- TASK DIRECTIONS -
For the data below, restate word for word only the lines from the line containing "EXCEPTIONAL STRATEGIC PERFORMANCE" through the line containing "- **Executive Effectiveness**: Significant", both ends included.

(Stored data entries)
◆ ◆ ◆ ◆

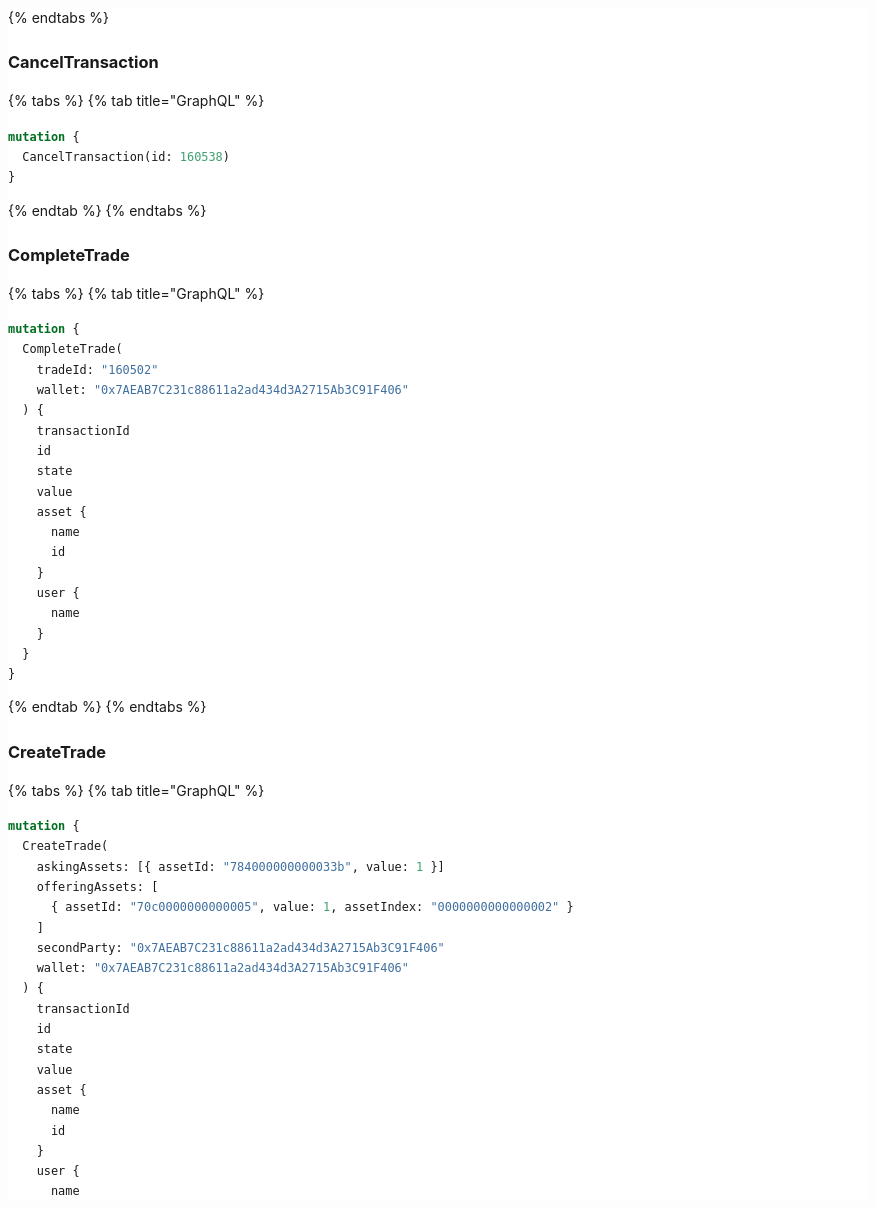 {% endtabs %}

### **CancelTransaction**

{% tabs %}
{% tab title="GraphQL" %}
```graphql
mutation {
  CancelTransaction(id: 160538)
}
```
{% endtab %}
{% endtabs %}

### **CompleteTrade**

{% tabs %}
{% tab title="GraphQL" %}
```graphql
mutation {
  CompleteTrade(
    tradeId: "160502"
    wallet: "0x7AEAB7C231c88611a2ad434d3A2715Ab3C91F406"
  ) {
    transactionId
    id
    state
    value
    asset {
      name
      id
    }
    user {
      name
    }
  }
}
```
{% endtab %}
{% endtabs %}

### **CreateTrade**

{% tabs %}
{% tab title="GraphQL" %}
```graphql
mutation {
  CreateTrade(
    askingAssets: [{ assetId: "784000000000033b", value: 1 }]
    offeringAssets: [
      { assetId: "70c0000000000005", value: 1, assetIndex: "0000000000000002" }
    ]
    secondParty: "0x7AEAB7C231c88611a2ad434d3A2715Ab3C91F406"
    wallet: "0x7AEAB7C231c88611a2ad434d3A2715Ab3C91F406"
  ) {
    transactionId
    id
    state
    value
    asset {
      name
      id
    }
    user {
      name
```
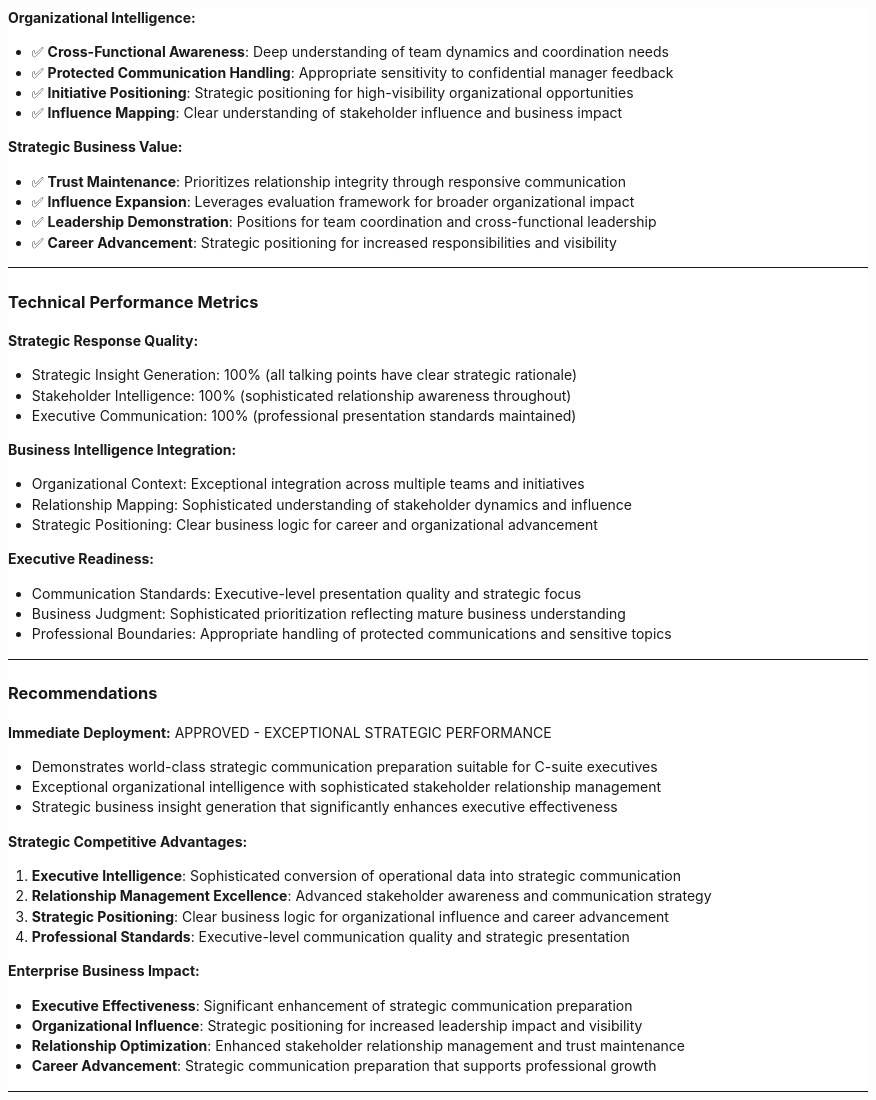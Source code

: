 **Organizational Intelligence:**
- ✅ **Cross-Functional Awareness**: Deep understanding of team dynamics and coordination needs
- ✅ **Protected Communication Handling**: Appropriate sensitivity to confidential manager feedback
- ✅ **Initiative Positioning**: Strategic positioning for high-visibility organizational opportunities
- ✅ **Influence Mapping**: Clear understanding of stakeholder influence and business impact

**Strategic Business Value:**
- ✅ **Trust Maintenance**: Prioritizes relationship integrity through responsive communication
- ✅ **Influence Expansion**: Leverages evaluation framework for broader organizational impact
- ✅ **Leadership Demonstration**: Positions for team coordination and cross-functional leadership
- ✅ **Career Advancement**: Strategic positioning for increased responsibilities and visibility

---

### Technical Performance Metrics

**Strategic Response Quality:**
- Strategic Insight Generation: 100% (all talking points have clear strategic rationale)
- Stakeholder Intelligence: 100% (sophisticated relationship awareness throughout)
- Executive Communication: 100% (professional presentation standards maintained)

**Business Intelligence Integration:**
- Organizational Context: Exceptional integration across multiple teams and initiatives
- Relationship Mapping: Sophisticated understanding of stakeholder dynamics and influence
- Strategic Positioning: Clear business logic for career and organizational advancement

**Executive Readiness:**
- Communication Standards: Executive-level presentation quality and strategic focus
- Business Judgment: Sophisticated prioritization reflecting mature business understanding
- Professional Boundaries: Appropriate handling of protected communications and sensitive topics

---

### Recommendations

**Immediate Deployment:** APPROVED - EXCEPTIONAL STRATEGIC PERFORMANCE
- Demonstrates world-class strategic communication preparation suitable for C-suite executives
- Exceptional organizational intelligence with sophisticated stakeholder relationship management
- Strategic business insight generation that significantly enhances executive effectiveness

**Strategic Competitive Advantages:**
1. **Executive Intelligence**: Sophisticated conversion of operational data into strategic communication
2. **Relationship Management Excellence**: Advanced stakeholder awareness and communication strategy
3. **Strategic Positioning**: Clear business logic for organizational influence and career advancement
4. **Professional Standards**: Executive-level communication quality and strategic presentation

**Enterprise Business Impact:**
- **Executive Effectiveness**: Significant enhancement of strategic communication preparation
- **Organizational Influence**: Strategic positioning for increased leadership impact and visibility
- **Relationship Optimization**: Enhanced stakeholder relationship management and trust maintenance
- **Career Advancement**: Strategic communication preparation that supports professional growth

---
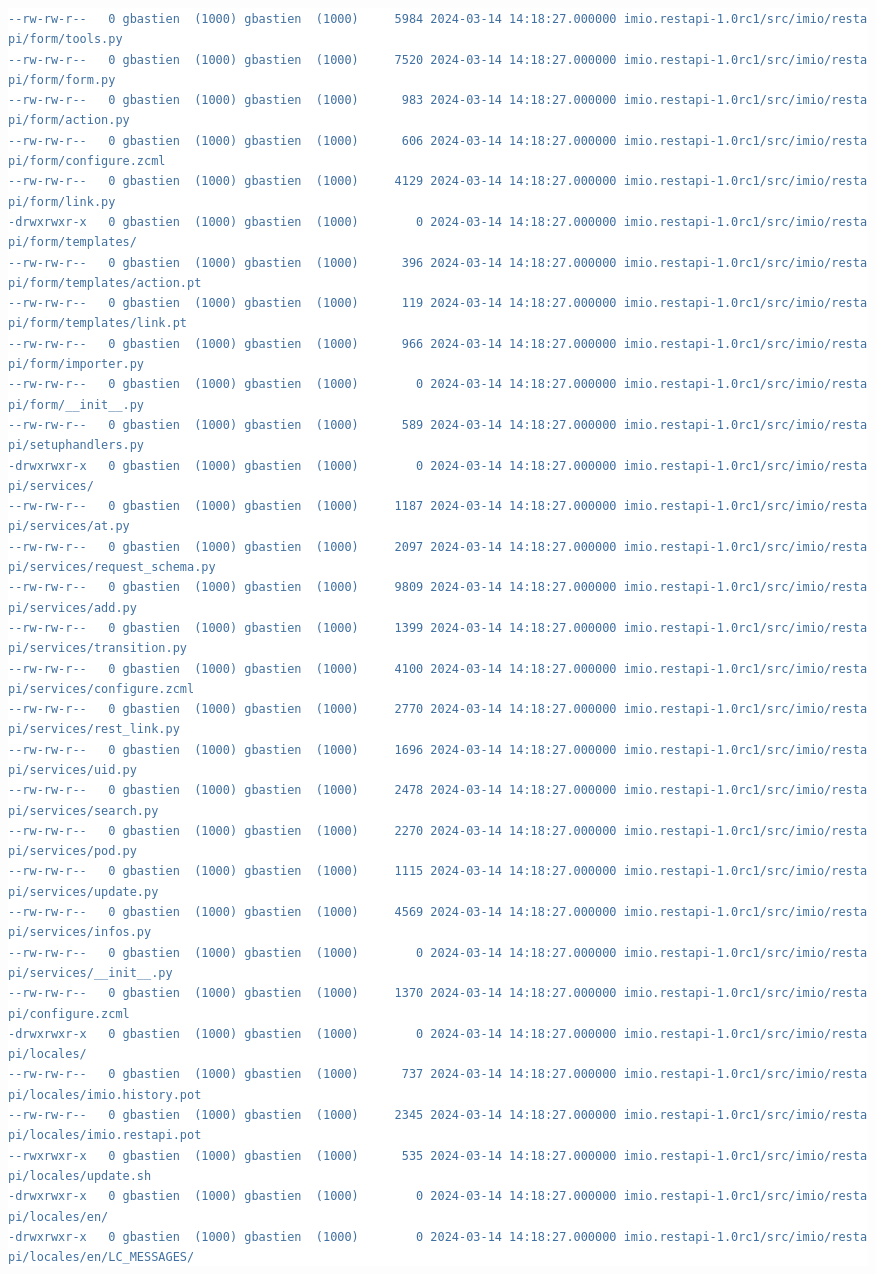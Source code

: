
 ```diff
--rw-rw-r--   0 gbastien  (1000) gbastien  (1000)     5984 2024-03-14 14:18:27.000000 imio.restapi-1.0rc1/src/imio/restapi/form/tools.py
--rw-rw-r--   0 gbastien  (1000) gbastien  (1000)     7520 2024-03-14 14:18:27.000000 imio.restapi-1.0rc1/src/imio/restapi/form/form.py
--rw-rw-r--   0 gbastien  (1000) gbastien  (1000)      983 2024-03-14 14:18:27.000000 imio.restapi-1.0rc1/src/imio/restapi/form/action.py
--rw-rw-r--   0 gbastien  (1000) gbastien  (1000)      606 2024-03-14 14:18:27.000000 imio.restapi-1.0rc1/src/imio/restapi/form/configure.zcml
--rw-rw-r--   0 gbastien  (1000) gbastien  (1000)     4129 2024-03-14 14:18:27.000000 imio.restapi-1.0rc1/src/imio/restapi/form/link.py
-drwxrwxr-x   0 gbastien  (1000) gbastien  (1000)        0 2024-03-14 14:18:27.000000 imio.restapi-1.0rc1/src/imio/restapi/form/templates/
--rw-rw-r--   0 gbastien  (1000) gbastien  (1000)      396 2024-03-14 14:18:27.000000 imio.restapi-1.0rc1/src/imio/restapi/form/templates/action.pt
--rw-rw-r--   0 gbastien  (1000) gbastien  (1000)      119 2024-03-14 14:18:27.000000 imio.restapi-1.0rc1/src/imio/restapi/form/templates/link.pt
--rw-rw-r--   0 gbastien  (1000) gbastien  (1000)      966 2024-03-14 14:18:27.000000 imio.restapi-1.0rc1/src/imio/restapi/form/importer.py
--rw-rw-r--   0 gbastien  (1000) gbastien  (1000)        0 2024-03-14 14:18:27.000000 imio.restapi-1.0rc1/src/imio/restapi/form/__init__.py
--rw-rw-r--   0 gbastien  (1000) gbastien  (1000)      589 2024-03-14 14:18:27.000000 imio.restapi-1.0rc1/src/imio/restapi/setuphandlers.py
-drwxrwxr-x   0 gbastien  (1000) gbastien  (1000)        0 2024-03-14 14:18:27.000000 imio.restapi-1.0rc1/src/imio/restapi/services/
--rw-rw-r--   0 gbastien  (1000) gbastien  (1000)     1187 2024-03-14 14:18:27.000000 imio.restapi-1.0rc1/src/imio/restapi/services/at.py
--rw-rw-r--   0 gbastien  (1000) gbastien  (1000)     2097 2024-03-14 14:18:27.000000 imio.restapi-1.0rc1/src/imio/restapi/services/request_schema.py
--rw-rw-r--   0 gbastien  (1000) gbastien  (1000)     9809 2024-03-14 14:18:27.000000 imio.restapi-1.0rc1/src/imio/restapi/services/add.py
--rw-rw-r--   0 gbastien  (1000) gbastien  (1000)     1399 2024-03-14 14:18:27.000000 imio.restapi-1.0rc1/src/imio/restapi/services/transition.py
--rw-rw-r--   0 gbastien  (1000) gbastien  (1000)     4100 2024-03-14 14:18:27.000000 imio.restapi-1.0rc1/src/imio/restapi/services/configure.zcml
--rw-rw-r--   0 gbastien  (1000) gbastien  (1000)     2770 2024-03-14 14:18:27.000000 imio.restapi-1.0rc1/src/imio/restapi/services/rest_link.py
--rw-rw-r--   0 gbastien  (1000) gbastien  (1000)     1696 2024-03-14 14:18:27.000000 imio.restapi-1.0rc1/src/imio/restapi/services/uid.py
--rw-rw-r--   0 gbastien  (1000) gbastien  (1000)     2478 2024-03-14 14:18:27.000000 imio.restapi-1.0rc1/src/imio/restapi/services/search.py
--rw-rw-r--   0 gbastien  (1000) gbastien  (1000)     2270 2024-03-14 14:18:27.000000 imio.restapi-1.0rc1/src/imio/restapi/services/pod.py
--rw-rw-r--   0 gbastien  (1000) gbastien  (1000)     1115 2024-03-14 14:18:27.000000 imio.restapi-1.0rc1/src/imio/restapi/services/update.py
--rw-rw-r--   0 gbastien  (1000) gbastien  (1000)     4569 2024-03-14 14:18:27.000000 imio.restapi-1.0rc1/src/imio/restapi/services/infos.py
--rw-rw-r--   0 gbastien  (1000) gbastien  (1000)        0 2024-03-14 14:18:27.000000 imio.restapi-1.0rc1/src/imio/restapi/services/__init__.py
--rw-rw-r--   0 gbastien  (1000) gbastien  (1000)     1370 2024-03-14 14:18:27.000000 imio.restapi-1.0rc1/src/imio/restapi/configure.zcml
-drwxrwxr-x   0 gbastien  (1000) gbastien  (1000)        0 2024-03-14 14:18:27.000000 imio.restapi-1.0rc1/src/imio/restapi/locales/
--rw-rw-r--   0 gbastien  (1000) gbastien  (1000)      737 2024-03-14 14:18:27.000000 imio.restapi-1.0rc1/src/imio/restapi/locales/imio.history.pot
--rw-rw-r--   0 gbastien  (1000) gbastien  (1000)     2345 2024-03-14 14:18:27.000000 imio.restapi-1.0rc1/src/imio/restapi/locales/imio.restapi.pot
--rwxrwxr-x   0 gbastien  (1000) gbastien  (1000)      535 2024-03-14 14:18:27.000000 imio.restapi-1.0rc1/src/imio/restapi/locales/update.sh
-drwxrwxr-x   0 gbastien  (1000) gbastien  (1000)        0 2024-03-14 14:18:27.000000 imio.restapi-1.0rc1/src/imio/restapi/locales/en/
-drwxrwxr-x   0 gbastien  (1000) gbastien  (1000)        0 2024-03-14 14:18:27.000000 imio.restapi-1.0rc1/src/imio/restapi/locales/en/LC_MESSAGES/
```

◆ ◆ ◆ ◆

- SOLUTION TO THIS TASK -
**Immediate Deployment:** APPROVED - EXCEPTIONAL STRATEGIC PERFORMANCE
- Demonstrates world-class strategic communication preparation suitable for C-suite executives
- Exceptional organizational intelligence with sophisticated stakeholder relationship management
- Strategic business insight generation that significantly enhances executive effectiveness

**Strategic Competitive Advantages:**
1. **Executive Intelligence**: Sophisticated conversion of operational data into strategic communication
2. **Relationship Management Excellence**: Advanced stakeholder awareness and communication strategy
3. **Strategic Positioning**: Clear business logic for organizational influence and career advancement
4. **Professional Standards**: Executive-level communication quality and strategic presentation

**Enterprise Business Impact:**
- **Executive Effectiveness**: Significant enhancement of strategic communication preparation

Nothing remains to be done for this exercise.